What you have to do :: Nothing but the lines from the first line of the records below to the line holding "- 311 Complaint" belongs in the answer, copied exactly and without pictures.

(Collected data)
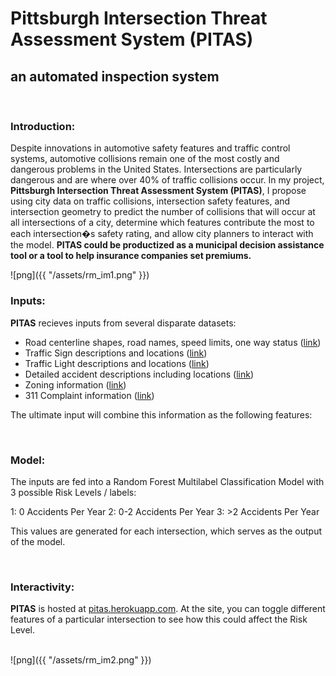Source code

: # Pittsburgh Intersection Threat Assessment System (PITAS)
## an automated inspection system 

<br />

### Introduction:
Despite innovations in automotive safety features and traffic control systems, automotive collisions remain one of the most costly and dangerous problems in the United States. Intersections are particularly dangerous and are where over 40% of traffic collisions occur. In my project, **Pittsburgh Intersection Threat Assessment System (PITAS)**, I propose using city data on traffic collisions, intersection safety features, and intersection geometry to predict the number of collisions that will occur at all intersections of a city, determine which features contribute the most to each intersection�s safety rating, and allow city planners to interact with the model. **PITAS could be productized as a municipal decision assistance tool or a tool to help insurance companies set premiums.**

![png]({{ "/assets/rm_im1.png" }})
<br />

### Inputs:

**PITAS** recieves inputs from several disparate datasets:

- Road centerline shapes, road names, speed limits, one way status ([link](https://www.pasda.psu.edu/uci/DataSummary.aspx?dataset=1224))
- Traffic Sign descriptions and locations ([link](https://data.wprdc.org/dataset/city-traffic-signs))
- Traffic Light descriptions and locations ([link](https://data.wprdc.org/dataset/city-of-pittsburgh-signalized-intersections))
- Detailed accident descriptions including locations ([link](https://data.wprdc.org/dataset/allegheny-county-crash-data))
- Zoning information ([link](https://data.wprdc.org/dataset/zoning1))
- 311 Complaint information ([link](https://data.wprdc.org/dataset/311-data))

The ultimate input will combine this information as the following features:

<br />

### Model:
The inputs are fed into a Random Forest Multilabel Classification Model with 3 possible Risk Levels / labels:

1: 0 Accidents Per Year
2: 0-2 Accidents Per Year
3: >2 Accidents Per Year

This values are generated for each intersection, which serves as the output of the model.

<br />

### Interactivity:

**PITAS** is hosted at [pitas.herokuapp.com](pitas.herokuapp.com). At the site, you can toggle different features of a particular intersection to see how this could affect the Risk Level. 

<br />
![png]({{ "/assets/rm_im2.png" }})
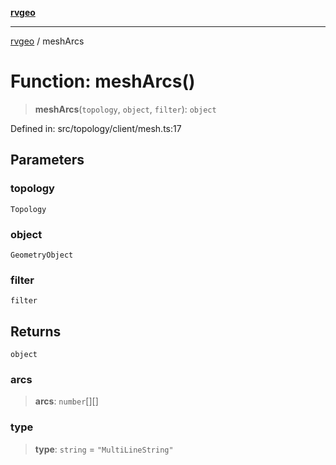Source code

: [**rvgeo**](../README.md)

***

[rvgeo](../globals.md) / meshArcs

# Function: meshArcs()

> **meshArcs**(`topology`, `object`, `filter`): `object`

Defined in: src/topology/client/mesh.ts:17

## Parameters

### topology

`Topology`

### object

`GeometryObject`

### filter

`filter`

## Returns

`object`

### arcs

> **arcs**: `number`[][]

### type

> **type**: `string` = `"MultiLineString"`
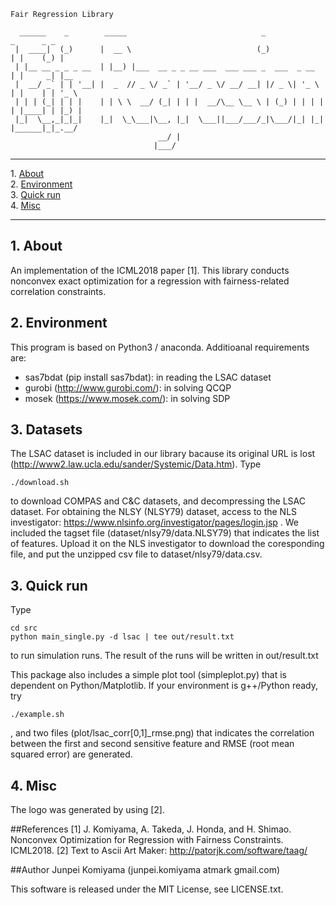     Fair Regression Library 
    
      ______    _        _____                              _               _      _ _     
     |  ____|  (_)      |  __ \                            (_)             | |    (_) |    
     | |__ __ _ _ _ __  | |__) |___  __ _ _ __ ___  ___ ___ _  ___  _ __   | |     _| |__  
     |  __/ _` | | '__| |  _  // _ \/ _` | '__/ _ \/ __/ __| |/ _ \| '_ \  | |    | | '_ \ 
     | | | (_| | | |    | | \ \  __/ (_| | | |  __/\__ \__ \ | (_) | | | | | |____| | |_) |
     |_|  \__,_|_|_|    |_|  \_\___|\__, |_|  \___||___/___/_|\___/|_| |_| |______|_|_.__/ 
                                     __/ |                                                 
                                    |___/                                                  

- - -
1\. [About](#about)  
2\. [Environment](#environment)  
3\. [Quick run](#quick)  
4\. [Misc](#misc)  
- - -


<a name="about"></a>

## 1\. About
  An implementation of the ICML2018 paper [1]. This library conducts nonconvex exact optimization for a regression with fairness-related correlation constraints.
     
<a name="environment"></a>

## 2\. Environment
  This program is based on Python3 / anaconda. Additioanal requirements are:
  - sas7bdat (pip install sas7bdat): in reading the LSAC dataset
  - gurobi (http://www.gurobi.com/): in solving QCQP
  - mosek (https://www.mosek.com/): in solving SDP
  
## 3\. Datasets
  The LSAC dataset is included in our library bacause its original URL is lost (http://www2.law.ucla.edu/sander/Systemic/Data.htm).
  Type 
  
    ./download.sh
    
  to download COMPAS and C&C datasets, and decompressing the LSAC dataset. 
  For obtaining the NLSY (NLSY79) dataset, access to the NLS investigator: https://www.nlsinfo.org/investigator/pages/login.jsp .
  We included the tagset file (dataset/nlsy79/data.NLSY79) that indicates the list of features. 
  Upload it on the NLS investigator to download the coresponding file, and put the unzipped csv file to dataset/nlsy79/data.csv.
  
<a name="quick"></a>

## 3\. Quick run
  Type 
  
    cd src
    python main_single.py -d lsac | tee out/result.txt
    
  to run simulation runs. The result of the runs will be written in out/result.txt

  This package also includes a simple plot tool (simpleplot.py) that is dependent on Python/Matplotlib.
  If your environment is g++/Python ready, try
  
    ./example.sh
  
  , and two files (plot/lsac_corr[0,1]_rmse.png) that indicates the correlation between the first and second sensitive feature and RMSE (root mean squared error) are generated.

<a name="misc"></a>

## 4\. Misc
  The logo was generated by using [2].
  
##References
    [1] J. Komiyama, A. Takeda, J. Honda, and H. Shimao. Nonconvex Optimization for Regression with Fairness Constraints. ICML2018.
    [2] Text to Ascii Art Maker: http://patorjk.com/software/taag/

##Author
  Junpei Komiyama (junpei.komiyama atmark gmail.com)
  
  This software is released under the MIT License, see LICENSE.txt.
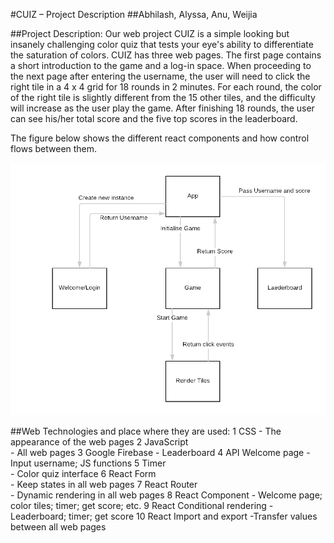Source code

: #CUIZ – Project Description
##Abhilash, Alyssa, Anu, Weijia


##Project Description:
Our web project CUIZ is a simple looking but insanely challenging color quiz that tests your eye's ability to differentiate the saturation of colors.
CUIZ has three web pages. The first page contains a short introduction to the game and a log-in space. When proceeding to the next page after entering the username, the user will need to click the right tile in a 4 x 4 grid for 18 rounds in 2 minutes. For each round, the color of the right tile is slightly different from the 15 other tiles, and the difficulty will increase as the user play the game. After finishing 18 rounds, the user can see his/her total score and the five top scores in the leaderboard.  

The figure below shows the different react components and how control flows between them.

![alt tag](https://github.com/abhilash-sridhara/UCB-webarch-cquiz/blob/master/React-components-control-flow.png)

##Web Technologies and place where they are used:
1	CSS	
    - The appearance of the web pages
2	JavaScript	
    - All web pages
3	Google Firebase	
    - Leaderboard
4	API	Welcome page 
    - Input username; JS functions
5	Timer	
    - Color quiz interface
6	React Form	
    - Keep states in all web pages
7	React Router 	
    - Dynamic rendering in all web pages 
8	React Component	
    - Welcome page; color tiles; timer; get score; etc.
9	React Conditional rendering	
    - Leaderboard; timer; get score
10	React Import and export	
    -Transfer values between all web pages

 

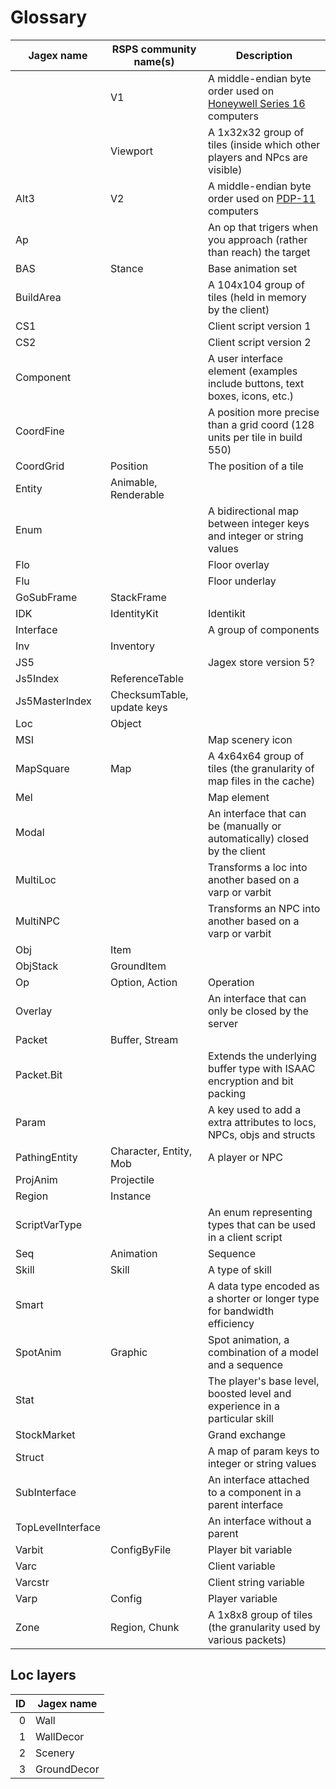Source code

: # Glossary

| Jagex name         | RSPS community name(s)     | Description                                                                  |
|--------------------|----------------------------|------------------------------------------------------------------------------|
|                    | V1                         | A middle-endian byte order used on [Honeywell Series 16][hs16] computers     |
|                    | Viewport                   | A 1x32x32 group of tiles (inside which other players and NPcs are visible)   |
| Alt3               | V2                         | A middle-endian byte order used on [PDP-11][pdp11] computers                 |
| Ap                 |                            | An op that trigers when you approach (rather than reach) the target          |
| BAS                | Stance                     | Base animation set                                                           |
| BuildArea          |                            | A 104x104 group of tiles (held in memory by the client)                      |
| CS1                |                            | Client script version 1                                                      |
| CS2                |                            | Client script version 2                                                      |
| Component          |                            | A user interface element (examples include buttons, text boxes, icons, etc.) |
| CoordFine          |                            | A position more precise than a grid coord (128 units per tile in build 550)  |
| CoordGrid          | Position                   | The position of a tile                                                       |
| Entity             | Animable, Renderable       |                                                                              |
| Enum               |                            | A bidirectional map between integer keys and integer or string values        |
| Flo                |                            | Floor overlay                                                                |
| Flu                |                            | Floor underlay                                                               |
| GoSubFrame         | StackFrame                 |                                                                              |
| IDK                | IdentityKit                | Identikit                                                                    |
| Interface          |                            | A group of components                                                        |
| Inv                | Inventory                  |                                                                              |
| JS5                |                            | Jagex store version 5?                                                       |
| Js5Index           | ReferenceTable             |                                                                              |
| Js5MasterIndex     | ChecksumTable, update keys |                                                                              |
| Loc                | Object                     |                                                                              |
| MSI                |                            | Map scenery icon                                                             |
| MapSquare          | Map                        | A 4x64x64 group of tiles (the granularity of map files in the cache)         |
| Mel                |                            | Map element                                                                  |
| Modal              |                            | An interface that can be (manually or automatically) closed by the client    |
| MultiLoc           |                            | Transforms a loc into another based on a varp or varbit                      |
| MultiNPC           |                            | Transforms an NPC into another based on a varp or varbit                     |
| Obj                | Item                       |                                                                              |
| ObjStack           | GroundItem                 |                                                                              |
| Op                 | Option, Action             | Operation                                                                    |
| Overlay            |                            | An interface that can only be closed by the server                           |
| Packet             | Buffer, Stream             |                                                                              |
| Packet.Bit         |                            | Extends the underlying buffer type with ISAAC encryption and bit packing     |
| Param              |                            | A key used to add a extra attributes to locs, NPCs, objs and structs         |
| PathingEntity      | Character, Entity, Mob     | A player or NPC                                                              |
| ProjAnim           | Projectile                 |                                                                              |
| Region             | Instance                   |                                                                              |
| ScriptVarType      |                            | An enum representing types that can be used in a client script               |
| Seq                | Animation                  | Sequence                                                                     |
| Skill              | Skill                      | A type of skill                                                              |
| Smart              |                            | A data type encoded as a shorter or longer type for bandwidth efficiency     |
| SpotAnim           | Graphic                    | Spot animation, a combination of a model and a sequence                      |
| Stat               |                            | The player's base level, boosted level and experience in a particular skill  |
| StockMarket        |                            | Grand exchange                                                               |
| Struct             |                            | A map of param keys to integer or string values                              |
| SubInterface       |                            | An interface attached to a component in a parent interface                   |
| TopLevelInterface  |                            | An interface without a parent                                                |
| Varbit             | ConfigByFile               | Player bit variable                                                          |
| Varc               |                            | Client variable                                                              |
| Varcstr            |                            | Client string variable                                                       |
| Varp               | Config                     | Player variable                                                              |
| Zone               | Region, Chunk              | A 1x8x8 group of tiles (the granularity used by various packets)             |

## Loc layers

| ID | Jagex name  |
|---:|-------------|
|  0 | Wall        |
|  1 | WallDecor   |
|  2 | Scenery     |
|  3 | GroundDecor |

[hs16]: https://en.wikipedia.org/wiki/Endianness#Honeywell_Series_16
[pdp11]: https://en.wikipedia.org/wiki/Endianness#PDP-endian
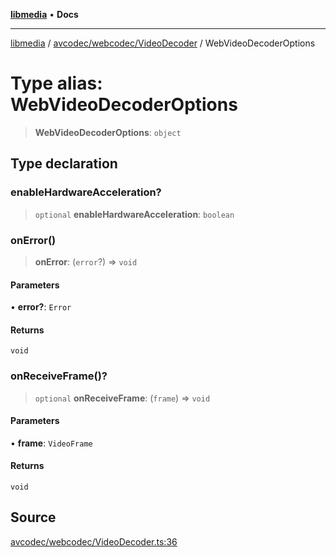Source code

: [**libmedia**](../../../../README.md) • **Docs**

***

[libmedia](../../../../README.md) / [avcodec/webcodec/VideoDecoder](../README.md) / WebVideoDecoderOptions

# Type alias: WebVideoDecoderOptions

> **WebVideoDecoderOptions**: `object`

## Type declaration

### enableHardwareAcceleration?

> `optional` **enableHardwareAcceleration**: `boolean`

### onError()

> **onError**: (`error`?) => `void`

#### Parameters

• **error?**: `Error`

#### Returns

`void`

### onReceiveFrame()?

> `optional` **onReceiveFrame**: (`frame`) => `void`

#### Parameters

• **frame**: `VideoFrame`

#### Returns

`void`

## Source

[avcodec/webcodec/VideoDecoder.ts:36](https://github.com/zhaohappy/libmedia/blob/b4bb608d2b1c00d036d73fc8d222b1a97be53694/src/avcodec/webcodec/VideoDecoder.ts#L36)
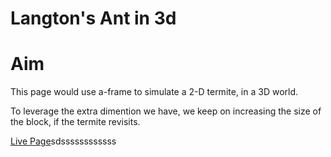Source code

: # Langton's Ant in 3d

# Aim
This page would use a-frame to simulate a 2-D termite, in a 3D world.

To leverage the extra dimention we have, we keep on increasing the size of the block, if the termite revisits.

[Live Page](kCanvas/langton3d/kaaro.html)sdssssssssssss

Task solution ::
Source code

: # Pittsburgh Intersection Threat Assessment System (PITAS)
## an automated inspection system 

<br />

### Introduction:
Despite innovations in automotive safety features and traffic control systems, automotive collisions remain one of the most costly and dangerous problems in the United States. Intersections are particularly dangerous and are where over 40% of traffic collisions occur. In my project, **Pittsburgh Intersection Threat Assessment System (PITAS)**, I propose using city data on traffic collisions, intersection safety features, and intersection geometry to predict the number of collisions that will occur at all intersections of a city, determine which features contribute the most to each intersection�s safety rating, and allow city planners to interact with the model. **PITAS could be productized as a municipal decision assistance tool or a tool to help insurance companies set premiums.**

![png]({{ "/assets/rm_im1.png" }})
<br />

### Inputs:

**PITAS** recieves inputs from several disparate datasets:

- Road centerline shapes, road names, speed limits, one way status ([link](https://www.pasda.psu.edu/uci/DataSummary.aspx?dataset=1224))
- Traffic Sign descriptions and locations ([link](https://data.wprdc.org/dataset/city-traffic-signs))
- Traffic Light descriptions and locations ([link](https://data.wprdc.org/dataset/city-of-pittsburgh-signalized-intersections))
- Detailed accident descriptions including locations ([link](https://data.wprdc.org/dataset/allegheny-county-crash-data))
- Zoning information ([link](https://data.wprdc.org/dataset/zoning1))
- 311 Complaint information ([link](https://data.wprdc.org/dataset/311-data))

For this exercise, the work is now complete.